When I can open my eyes, she’s pulling her hand out of my jeans. I grab her wrist and clean her fingers on the inside of my shirt. Before she can say anything, I turn us around, press her into the wall, and push my tongue into her mouth. She gasps, and I kiss her deeper. My hands reach for the edge of her dress and roll it up her thighs.
She smiles against my cheek as I move to kiss her neck. “I have to get back.” She sounds wistful, undetermined.
“I can be quick,” I whisper into her ear. I slide her dress up to her waist, and finally fill my hands with her ass. She groans, and I suck at her pulse, slipping my fingers around to dip into the lace.
A soft beep beep sounds from somewhere, and before I can put together what it is, she reaches up to the Bluetooth that’s magically still in her ear, and taps it. “This is Ama.” I can’t hear what the other person says, but she replies, “Great. I’m on my way.”
“No, don’t,” I say once she ends the call. “Let me be quick.”
“I have to go. Catering needs to move their asses, apparently.” She smiles and brushes her hand through her hair.
I run my fingers over the band of lace across her belly. “I promise I can—”
She grabs my jaw and kisses me deep. It’s goodbye, but I have to try.
“I need to know how wet you are,” I whisper against her lips. “I need to know …” My fingers dance over the lace.
Her eyes are warm, and her lips are mischievous when she says, “Next time.”
She pushes my shoulders, and I step back reluctantly. There’s a mess in my jeans I need to deal with sooner rather than later, but I don’t want this to end.

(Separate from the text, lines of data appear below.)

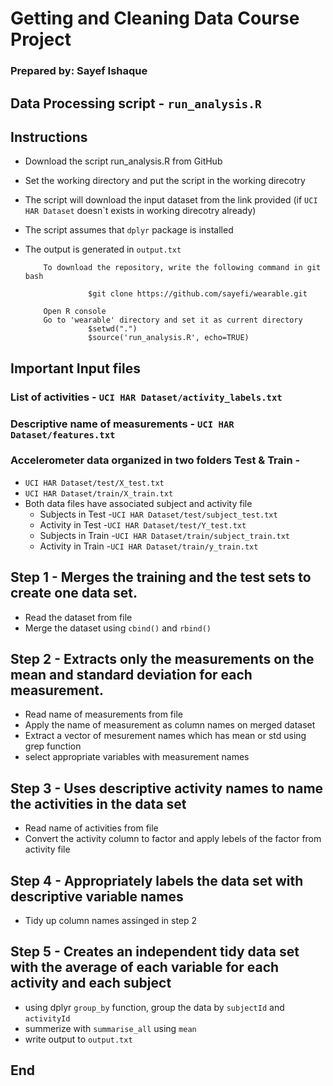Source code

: # Getting and Cleaning Data Course Project
### Prepared by: Sayef Ishaque

## Data Processing script - `run_analysis.R`

## Instructions
* Download the script run_analysis.R from GitHub
* Set the working directory and put the script in the working direcotry
* The script will download the input dataset from the link provided (if `UCI HAR Dataset` doesn`t exists in working direcotry already)
* The script assumes that `dplyr` package is installed
* The output is generated in `output.txt`

          To download the repository, write the following command in git bash
          
                    $git clone https://github.com/sayefi/wearable.git
                    
          Open R console
          Go to 'wearable' directory and set it as current directory
                    $setwd(".")
                    $source('run_analysis.R', echo=TRUE)


## Important Input files
### List of activities - `UCI HAR Dataset/activity_labels.txt`
### Descriptive name of measurements - `UCI HAR Dataset/features.txt` 
### Accelerometer data organized in two folders Test & Train -
* `UCI HAR Dataset/test/X_test.txt`
* `UCI HAR Dataset/train/X_train.txt`
* Both data files have associated subject and activity file
     * Subjects in Test -`UCI HAR Dataset/test/subject_test.txt` 
     * Activity in Test -`UCI HAR Dataset/test/Y_test.txt` 
     * Subjects in Train -`UCI HAR Dataset/train/subject_train.txt` 
     * Activity in Train -`UCI HAR Dataset/train/y_train.txt` 


## Step 1 - Merges the training and the test sets to create one data set.
* Read the dataset from file
* Merge the dataset using `cbind()` and `rbind()`


## Step 2 - Extracts only the measurements on the mean and standard deviation for each measurement.
* Read name of measurements from file
* Apply the name of measurement as column names on merged dataset
* Extract a vector of mesurement names which has mean or std using grep function
* select appropriate variables with measurement names


## Step 3 - Uses descriptive activity names to name the activities in the data set
* Read name of activities from file
* Convert the activity column to factor and apply lebels of the factor from activity file


## Step 4 - Appropriately labels the data set with descriptive variable names
* Tidy up column names assinged in step 2



## Step 5 - Creates an independent tidy data set with the average of each variable for each activity and each subject
* using dplyr `group_by` function, group the data by `subjectId` and `activityId`
* summerize with `summarise_all` using `mean`
* write output to `output.txt`


## End


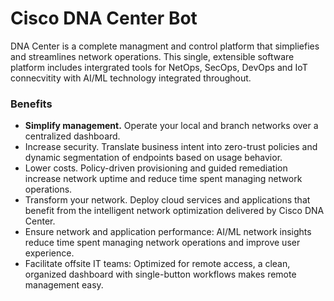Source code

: # Cisco DNA Center Bot

DNA Center is a complete managment and control platform that simpliefies and streamlines network operations. This single, extensible software platform includes intergrated tools for NetOps, SecOps, DevOps and IoT connecvitity with AI/ML technology integrated throughout. 

### Benefits

* **Simplify management.** Operate your local and branch networks over a centralized dashboard.
* Increase security. Translate business intent into zero-trust policies and dynamic segmentation of endpoints based on usage behavior.
* Lower costs. Policy-driven provisioning and guided remediation increase network uptime and reduce time spent managing network operations.
* Transform your network. Deploy cloud services and applications that benefit from the intelligent network optimization delivered by Cisco DNA Center.
* Ensure network and application performance: AI/ML network insights reduce time spent managing network operations and improve user experience.
* Facilitate offsite IT teams: Optimized for remote access, a clean, organized dashboard with single-button workflows makes remote management easy.
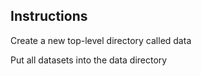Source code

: ## Instructions

Create a new top-level directory called data

Put all datasets into the data directory
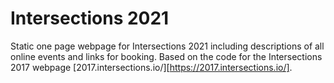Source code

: # Intersections 2021
Static one page webpage for Intersections 2021 including descriptions of all online events and links for booking. Based on the code for the Intersections 2017 webpage [2017.intersections.io/][https://2017.intersections.io/].
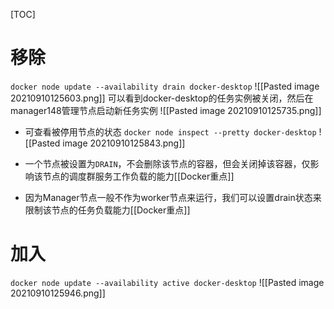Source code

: [TOC]

# 移除
`docker node update --availability drain docker-desktop`
![[Pasted image 20210910125603.png]]
可以看到docker-desktop的任务实例被关闭，然后在manager148管理节点启动新任务实例
![[Pasted image 20210910125735.png]]

* 可查看被停用节点的状态
`docker node inspect --pretty docker-desktop`
![[Pasted image 20210910125843.png]]

* 一个节点被设置为`DRAIN`，不会删除该节点的容器，但会关闭掉该容器，仅影响该节点的调度群服务工作负载的能力[[Docker重点]]
* 因为Manager节点一般不作为worker节点来运行，我们可以设置drain状态来限制该节点的任务负载能力[[Docker重点]]

# 加入
`docker node update --availability active docker-desktop`
![[Pasted image 20210910125946.png]]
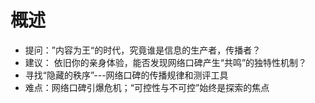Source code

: # 概述
- 提问：”内容为王“的时代，究竟谁是信息的生产者，传播者？
- 建议： 依旧你的亲身体验，能否发现网络口碑产生“共鸣”的独特性机制？
- 寻找“隐藏的秩序”---网络口碑的传播规律和测评工具
- 难点：网络口碑引爆危机；“可控性与不可控”始终是探索的焦点

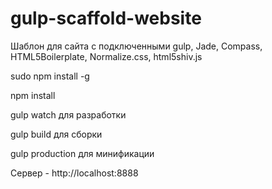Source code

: gulp-scaffold-website
=====================

Шаблон для сайта с подключенными gulp, Jade, Compass, HTML5Boilerplate, Normalize.css, html5shiv.js

sudo npm install -g

npm install

gulp watch для разработки

gulp build для сборки

gulp production для минификации

Сервер - http://localhost:8888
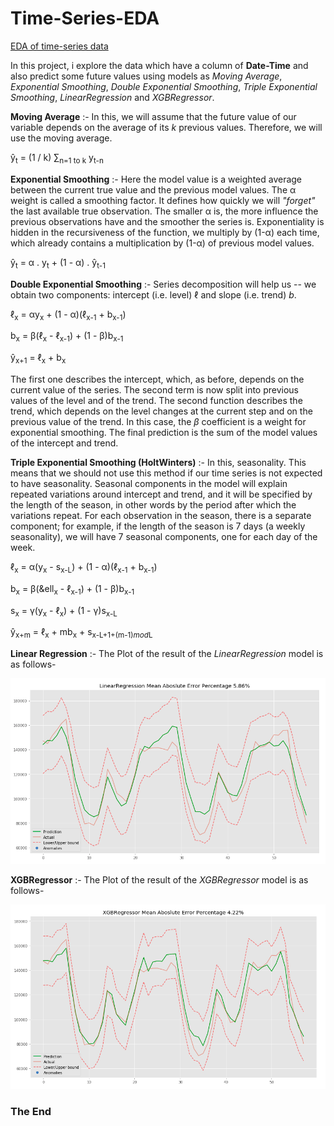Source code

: # Time-Series-EDA
<ins>EDA of time-series data</ins>

In this project, i explore the data which have a column of **Date-Time** and also predict some future values using models as *Moving Average*, *Exponential Smoothing*, *Double Exponential Smoothing*, *Triple Exponential Smoothing*, *LinearRegression* and *XGBRegressor*.

**Moving Average** :-
In this, we will assume that the future value of our variable depends on the average of its *k* previous values. Therefore, we will use the moving average.

&ycirc;<sub>t</sub> = (1 / k) &sum;<sub>n=1 to k</sub> y<sub>t-n</sub>

**Exponential Smoothing** :-
Here the model value is a weighted average between the current true value and the previous model values. The &alpha; weight is called a smoothing factor. It defines how quickly we will *"forget"* the last available true observation. The smaller &alpha; is, the more influence the previous observations have and the smoother the series is.
Exponentiality is hidden in the recursiveness of the function, we multiply by (1-&alpha;) each time, which already contains a multiplication by (1-&alpha;) of previous model values.

&ycirc;<sub>t</sub> = &alpha; . y<sub>t</sub> + (1 - &alpha;) . &ycirc;<sub>t-1</sub>

**Double Exponential Smoothing** :-
Series decomposition will help us -- we obtain two components: intercept (i.e. level) $\ell$ and slope (i.e. trend) $b$.

&ell;<sub>x</sub> = &alpha;y<sub>x</sub> + (1 - &alpha;)(&ell;<sub>x-1</sub> + b<sub>x-1</sub>)

b<sub>x</sub> = &beta;(&ell;<sub>x</sub> - &ell;<sub>x-1</sub>) + (1 - &beta;)b<sub>x-1</sub>

&ycirc;<sub>x+1</sub> = &ell;<sub>x</sub> + b<sub>x</sub>

The first one describes the intercept, which, as before, depends on the current value of the series. The second term is now split into previous values of the level and of the trend. The second function describes the trend, which depends on the level changes at the current step and on the previous value of the trend. In this case, the $\beta$ coefficient is a weight for exponential smoothing. The final prediction is the sum of the model values of the intercept and trend.

**Triple Exponential Smoothing (HoltWinters)** :-
In this, seasonality. This means that we should not use this method if our time series is not expected to have seasonality. Seasonal components in the model will explain repeated variations around intercept and trend, and it will be specified by the length of the season, in other words by the period after which the variations repeat. For each observation in the season, there is a separate component; for example, if the length of the season is 7 days (a weekly seasonality), we will have 7 seasonal components, one for each day of the week.

&ell;<sub>x</sub> = &alpha;(y<sub>x</sub> - s<sub>x-L</sub>) + (1 - &alpha;)(&ell;<sub>x-1</sub> + b<sub>x-1</sub>)

b<sub>x</sub> = &beta;(&ell<sub>x</sub> - &ell;<sub>x-1</sub>) + (1 - &beta;)b<sub>x-1</sub>

s<sub>x</sub> = &gamma;(y<sub>x</sub> - &ell;<sub>x</sub>) + (1 - &gamma;)s<sub>x-L</sub>

&ycirc;<sub>x+m</sub> = &ell;<sub>x</sub> + mb<sub>x</sub> + s<sub>x-L+1+(m-1)*mod*L</sub>

**Linear Regression** :-
The Plot of the result of the *LinearRegression* model is as follows-

![alt text](/images/lr.png "Linear Regression model plot")

**XGBRegressor** :-
The Plot of the result of the *XGBRegressor* model is as follows-

![alt text](/images/xgr.png "XGBRegressor model plot")

### The End
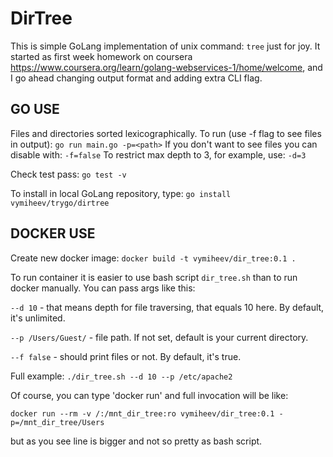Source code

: # DirTree

This is simple GoLang implementation of unix command: `tree` just for joy.
It started as first week homework on coursera https://www.coursera.org/learn/golang-webservices-1/home/welcome, 
and I go ahead changing output format and adding extra CLI flag.   
 
## GO USE
Files and directories sorted lexicographically. 
To run (use -f flag to see files in output):
`go run main.go -p=<path>`
If you don't want to see files you can disable with: `-f=false`
To restrict max depth to 3, for example, use: `-d=3`

Check test pass:
`go test -v`

To install in local GoLang repository, type: 
`go install vymiheev/trygo/dirtree`


## DOCKER USE
Create new docker image:
`docker build -t vymiheev/dir_tree:0.1 .`

To run container it is easier to use bash script `dir_tree.sh` than to run docker manually.
You can pass args like this: 

`--d 10` - that means depth for file traversing, that equals 10 here. 
By default, it's unlimited.

`--p /Users/Guest/` - file path. If not set, default is your current directory.

`--f false` - should print files or not. By default, it's true.

Full example:
`./dir_tree.sh --d 10 --p /etc/apache2`


Of course, you can type 'docker run' and full invocation will be like:

`docker run --rm -v /:/mnt_dir_tree:ro vymiheev/dir_tree:0.1 -p=/mnt_dir_tree/Users`

but as you see line is bigger and not so pretty as bash script.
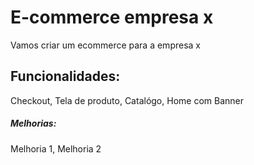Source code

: # E-commerce empresa x

Vamos criar um ecommerce para a empresa x

## Funcionalidades:

Checkout, Tela de produto, Catalógo, Home com Banner


##### Melhorias:

Melhoria 1, Melhoria 2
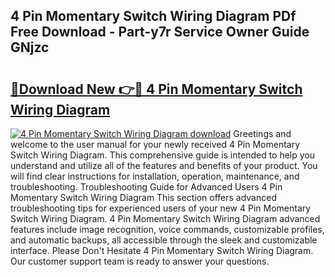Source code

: ## 4 Pin Momentary Switch Wiring Diagram PDf Free Download - Part-y7r Service Owner Guide GNjzc

# <h2><a href="http://dfq81u.blite.top/?on=4+Pin+Momentary+Switch+Wiring+Diagram">🔗Download New 👉🔴 4 Pin Momentary Switch Wiring Diagram</a></h2>

[![4 Pin Momentary Switch Wiring Diagram download](https://i.imgur.com/lujVjoI.png)](http://dfq81u.blite.top/?on=4+Pin+Momentary+Switch+Wiring+Diagram)
Greetings and welcome to the user manual for your newly received 4 Pin Momentary Switch Wiring Diagram. This comprehensive guide is intended to help you understand and utilize all of the features and benefits of your product. You will find clear instructions for installation, operation, maintenance, and troubleshooting. Troubleshooting Guide for Advanced Users 4 Pin Momentary Switch Wiring Diagram This section offers advanced troubleshooting tips for experienced users of your new 4 Pin Momentary Switch Wiring Diagram. 4 Pin Momentary Switch Wiring Diagram advanced features include image recognition, voice commands, customizable profiles, and automatic backups, all accessible through the sleek and customizable interface. Please Don't Hesitate 4 Pin Momentary Switch Wiring Diagram. Our customer support team is ready to answer your questions.
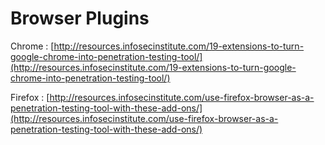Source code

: # Browser Plugins

Chrome : [http://resources.infosecinstitute.com/19-extensions-to-turn-google-chrome-into-penetration-testing-tool/](http://resources.infosecinstitute.com/19-extensions-to-turn-google-chrome-into-penetration-testing-tool/)

Firefox : [http://resources.infosecinstitute.com/use-firefox-browser-as-a-penetration-testing-tool-with-these-add-ons/](http://resources.infosecinstitute.com/use-firefox-browser-as-a-penetration-testing-tool-with-these-add-ons/)

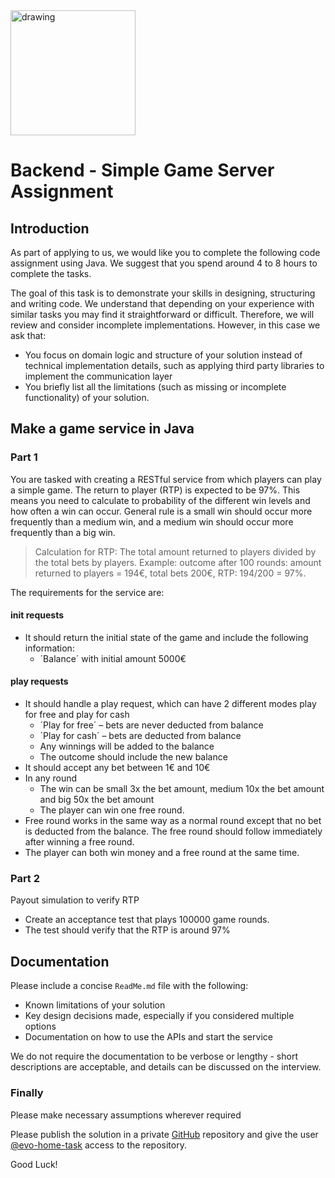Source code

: 
<img src="https://www.evolution.com/profiles/evolutiongaming/themes/evolutiongaming/logooneline.svg" alt="drawing" width="200"/>

# Backend - Simple Game Server Assignment

## Introduction

As part of applying to us, we would like you to complete the following code assignment using Java. We suggest that you spend around 4 to 8 hours to complete the tasks.

The goal of this task is to demonstrate your skills in designing, structuring and writing code. We understand that depending on your experience with similar tasks you may find it straightforward or difficult. Therefore, we will review and consider incomplete implementations. However, in this case we ask that:
* You focus on domain logic and structure of your solution instead of technical implementation details, such
  as applying third party libraries to implement the communication layer
* You briefly list all the limitations (such as missing or incomplete functionality) of your solution.

## Make a game service in Java

### Part 1
You are tasked with creating a RESTful service from which players can play a simple game.
The return to player (RTP) is expected to be 97%. This means you need to calculate to probability of the different win levels and how often a win can occur.
General rule is a small win should occur more frequently than a medium win, and a medium win should occur more frequently than a big win.
> Calculation for RTP: The total amount returned to players divided by the total bets by players.
> Example:  outcome after 100 rounds: amount returned to players = 194€, total bets 200€, RTP:  194/200 = 97%.

The requirements for the service are:

#### init requests
* It should return the initial state of the game and include the following information:
  * ´Balance´ with initial amount 5000€

#### play requests
* It should handle a play request, which can have 2 different modes play for free and play for cash
  * ´Play for free´ – bets are never deducted from balance
  * ´Play for cash´ – bets are deducted from balance
  * Any winnings will be added to the balance
  * The outcome should include the new balance
* It should accept any bet between 1€ and 10€
* In any round
  * The win can be small 3x the bet amount, medium 10x the bet amount and big 50x the bet amount
  * The player can win one free round.
* Free round works in the same way as a normal round except that no bet is deducted from the balance. The free round should follow immediately after winning a free round.
* The player can both win money and a free round at the same time.

### Part 2
Payout simulation to verify RTP
* Create an acceptance test that plays 100000 game rounds.
* The test should verify that the RTP is around 97%


## Documentation

Please include a concise `ReadMe.md` file with the following:
* Known limitations of your solution
* Key design decisions made, especially if you considered multiple options
* Documentation on how to use the APIs and start the service

We do not require the documentation to be verbose or lengthy - short descriptions are acceptable, and details
can be discussed on the interview.

### Finally

Please make necessary assumptions wherever required

Please publish the solution in a private [GitHub](https://github.com/) repository and give the user [@evo-home-task](https://github.com/evo-home-task) access to the repository.

Good Luck!
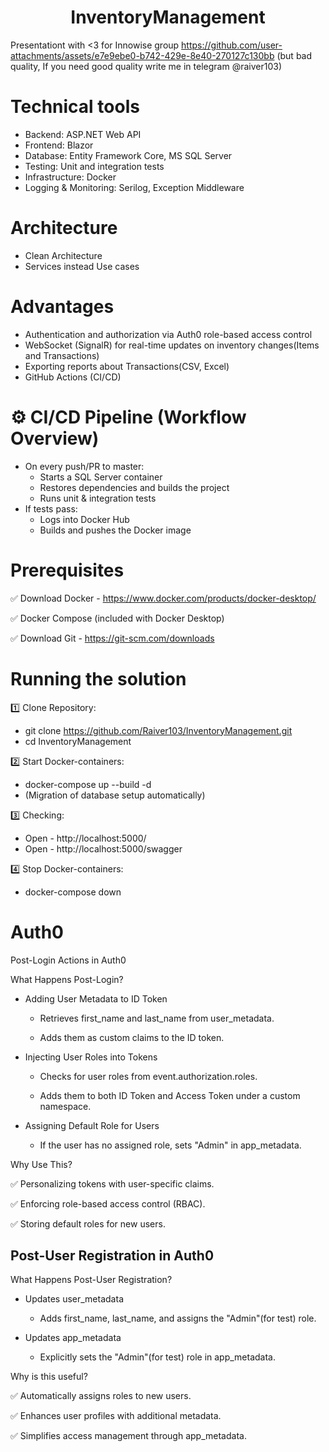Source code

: <h1 align="center">InventoryManagement</h1>


Presentationt with <3 for Innowise group
https://github.com/user-attachments/assets/e7e9ebe0-b742-429e-8e40-270127c130bb
(but bad quality, If you need good quality write me in telegram @raiver103)


# Technical tools 
* Backend: ASP.NET Web API
* Frontend: Blazor
* Database: Entity Framework Core, MS SQL Server
* Testing: Unit and integration tests
* Infrastructure: Docker
* Logging & Monitoring: Serilog, Exception Middleware

# Architecture
* Clean Architecture
* Services instead Use cases

# Advantages 
* Authentication and authorization via Auth0 role-based access control
* WebSocket (SignalR) for real-time updates on inventory changes(Items and Transactions)
* Exporting reports about Transactions(CSV, Excel) 
* GitHub Actions (CI/CD)

# ⚙️ CI/CD Pipeline (Workflow Overview)
* On every push/PR to master:
    * Starts a SQL Server container
    * Restores dependencies and builds the project
    * Runs unit & integration tests
* If tests pass:
    * Logs into Docker Hub
    * Builds and pushes the Docker image


# Prerequisites
✅ Download Docker - https://www.docker.com/products/docker-desktop/

✅ Docker Compose (included with Docker Desktop)

✅ Download Git - https://git-scm.com/downloads

# Running the solution
1️⃣ Clone Repository:  
* git clone https://github.com/Raiver103/InventoryManagement.git
* cd InventoryManagement

2️⃣ Start Docker-containers: 
* docker-compose up --build -d
* (Migration of database setup automatically)
  
3️⃣ Checking:
* Open - http://localhost:5000/
* Open - http://localhost:5000/swagger 

4️⃣ Stop Docker-containers: 
* docker-compose down

# Auth0
Post-Login Actions in Auth0

What Happens Post-Login?

* Adding User Metadata to ID Token

    * Retrieves first_name and last_name from user_metadata.

    * Adds them as custom claims to the ID token.

* Injecting User Roles into Tokens

    * Checks for user roles from event.authorization.roles.

    * Adds them to both ID Token and Access Token under a custom namespace.

* Assigning Default Role for Users 

    * If the user has no assigned role, sets "Admin" in app_metadata.

Why Use This?

✅ Personalizing tokens with user-specific claims.

✅ Enforcing role-based access control (RBAC).

✅ Storing default roles for new users.


<h2>Post-User Registration in Auth0</h3>

What Happens Post-User Registration? 

* Updates user_metadata

    * Adds first_name, last_name, and assigns the "Admin"(for test) role.

* Updates app_metadata

    * Explicitly sets the "Admin"(for test) role in app_metadata.

Why is this useful?

✅ Automatically assigns roles to new users.

✅ Enhances user profiles with additional metadata.

✅ Simplifies access management through app_metadata.

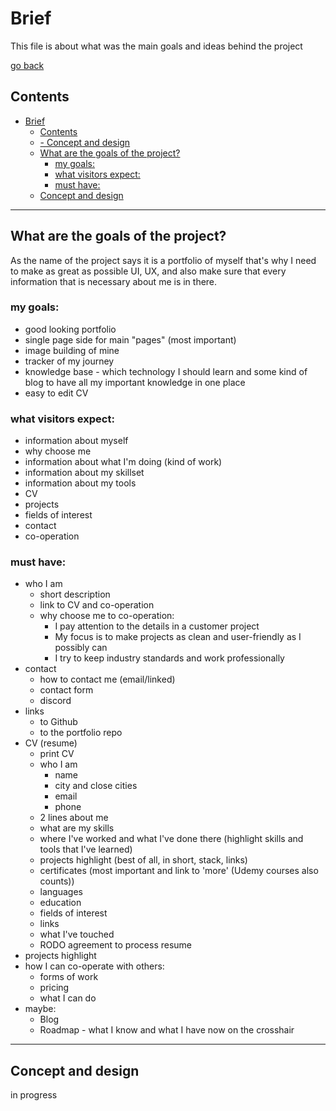 # Brief

This file is about what was the main goals and ideas behind the project

[go back](0-contents.md)

## Contents
- [Brief](#brief)
  - [Contents](#contents)
  - [- Concept and design](#--concept-and-design)
  - [What are the goals of the project?](#what-are-the-goals-of-the-project)
    - [my goals:](#my-goals)
    - [what visitors expect:](#what-visitors-expect)
    - [must have:](#must-have)
  - [Concept and design](#concept-and-design)
---
## What are the goals of the project?
As the name of the project says it is a portfolio of myself that's why I need to make as great as possible UI, UX, and also make sure that every information that is necessary about me is in there.

### my goals:
- good looking portfolio
- single page side for main "pages" (most important)
- image building of mine
- tracker of my journey
- knowledge base - which technology I should learn and some kind of blog to have all my important knowledge in one place
- easy to edit CV

### what visitors expect:
- information about myself
- why choose me
- information about what I'm doing (kind of work)
- information about my skillset
- information about my tools
- CV
- projects
- fields of interest
- contact
- co-operation


### must have:
- who I am
  - short description
  - link to CV and co-operation
  - why choose me to co-operation:
    - I pay attention to the details in a customer project
    - My focus is to make projects as clean and user-friendly as I possibly can
    - I try to keep industry standards and work professionally
- contact
  - how to contact me (email/linked)
  - contact form
  - discord
- links
  - to Github
  - to the portfolio repo
- CV (resume)
  - print CV
  - who I am
    - name
    - city and close cities
    - email
    - phone
  - 2 lines about me
  - what are my skills
  - where I've worked and what I've done there (highlight skills and tools that I've learned)
  - projects highlight (best of all, in short, stack, links)
  - certificates (most important and link to 'more' (Udemy courses also counts))
  - languages
  - education
  - fields of interest
  - links
  - what I've touched
  - RODO agreement to process resume
- projects highlight
- how I can co-operate with others:
  - forms of work
  - pricing
  - what I can do
- maybe:
  - Blog
  - Roadmap - what I know and what I have now on the crosshair

---
## Concept and design
in progress
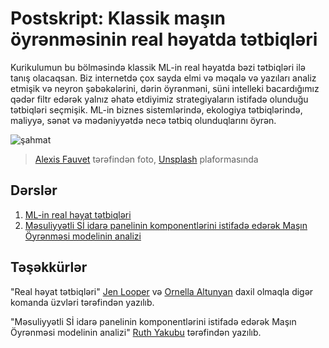 # Postskript: Klassik maşın öyrənməsinin real həyatda tətbiqləri

Kurikulumun bu bölməsində klassik ML-in real həyatda bəzi tətbiqləri ilə tanış olacaqsan. Biz internetdə çox sayda elmi və məqalə və yazıları analiz etmişik və neyron şəbəkələrini, dərin öyrənməni, süni intelleki bacardığımız qədər filtr edərək yalnız əhatə etdiyimiz strategiyaların istifadə olunduğu tətbiqləri seçmişik. ML-in biznes sistemlərində, ekologiya tətbiqlərində, maliyyə, sənət və mədəniyyətdə necə tətbiq olunduqlarını öyrən.

![şahmat](../images/chess.jpg)

><a href="https://unsplash.com/@childeye?utm_source=unsplash&utm_medium=referral&utm_content=creditCopyText">Alexis Fauvet</a> tərəfindən foto, <a href="https://unsplash.com/s/photos/artificial-intelligence?utm_source=unsplash&utm_medium=referral&utm_content=creditCopyText">Unsplash</a> plaformasında

## Dərslər

1. [ML-in real həyat tətbiqləri](../1-Applications/translations/README.az.md)
2. [Məsuliyyətli Sİ idarə panelinin komponentlərini istifadə edərək Maşın Öyrənməsi modelinin analizi](../2-Debugging-ML-Models/translations/README.az.md)

## Təşəkkürlər

"Real həyat tətbiqləri" [Jen Looper](https://twitter.com/jenlooper) və [Ornella Altunyan](https://twitter.com/ornelladotcom) daxil olmaqla digər komanda üzvləri tərəfindən yazılıb.

"Məsuliyyətli Sİ idarə panelinin komponentlərini istifadə edərək Maşın Öyrənməsi modelinin analizi" [Ruth Yakubu](https://twitter.com/ruthieyakubu) tərəfindən yazılıb.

With barely a tug to her dress, she’s ready to go back out. And I’m suddenly ashamed how different our experiences were. I shouldn’t have let her hand in my pants until I’d gotten her off.
But the echo of next time hums in my blood as she tosses a smile over her shoulder, tugs the door open, and waltzes out.
I stand alone for a few minutes, trying to figure out what just happened and how to make it happen again. I set up twenty of her votive candles before gingerly walking back to my truck, hoping my gym clothes are still under the seat.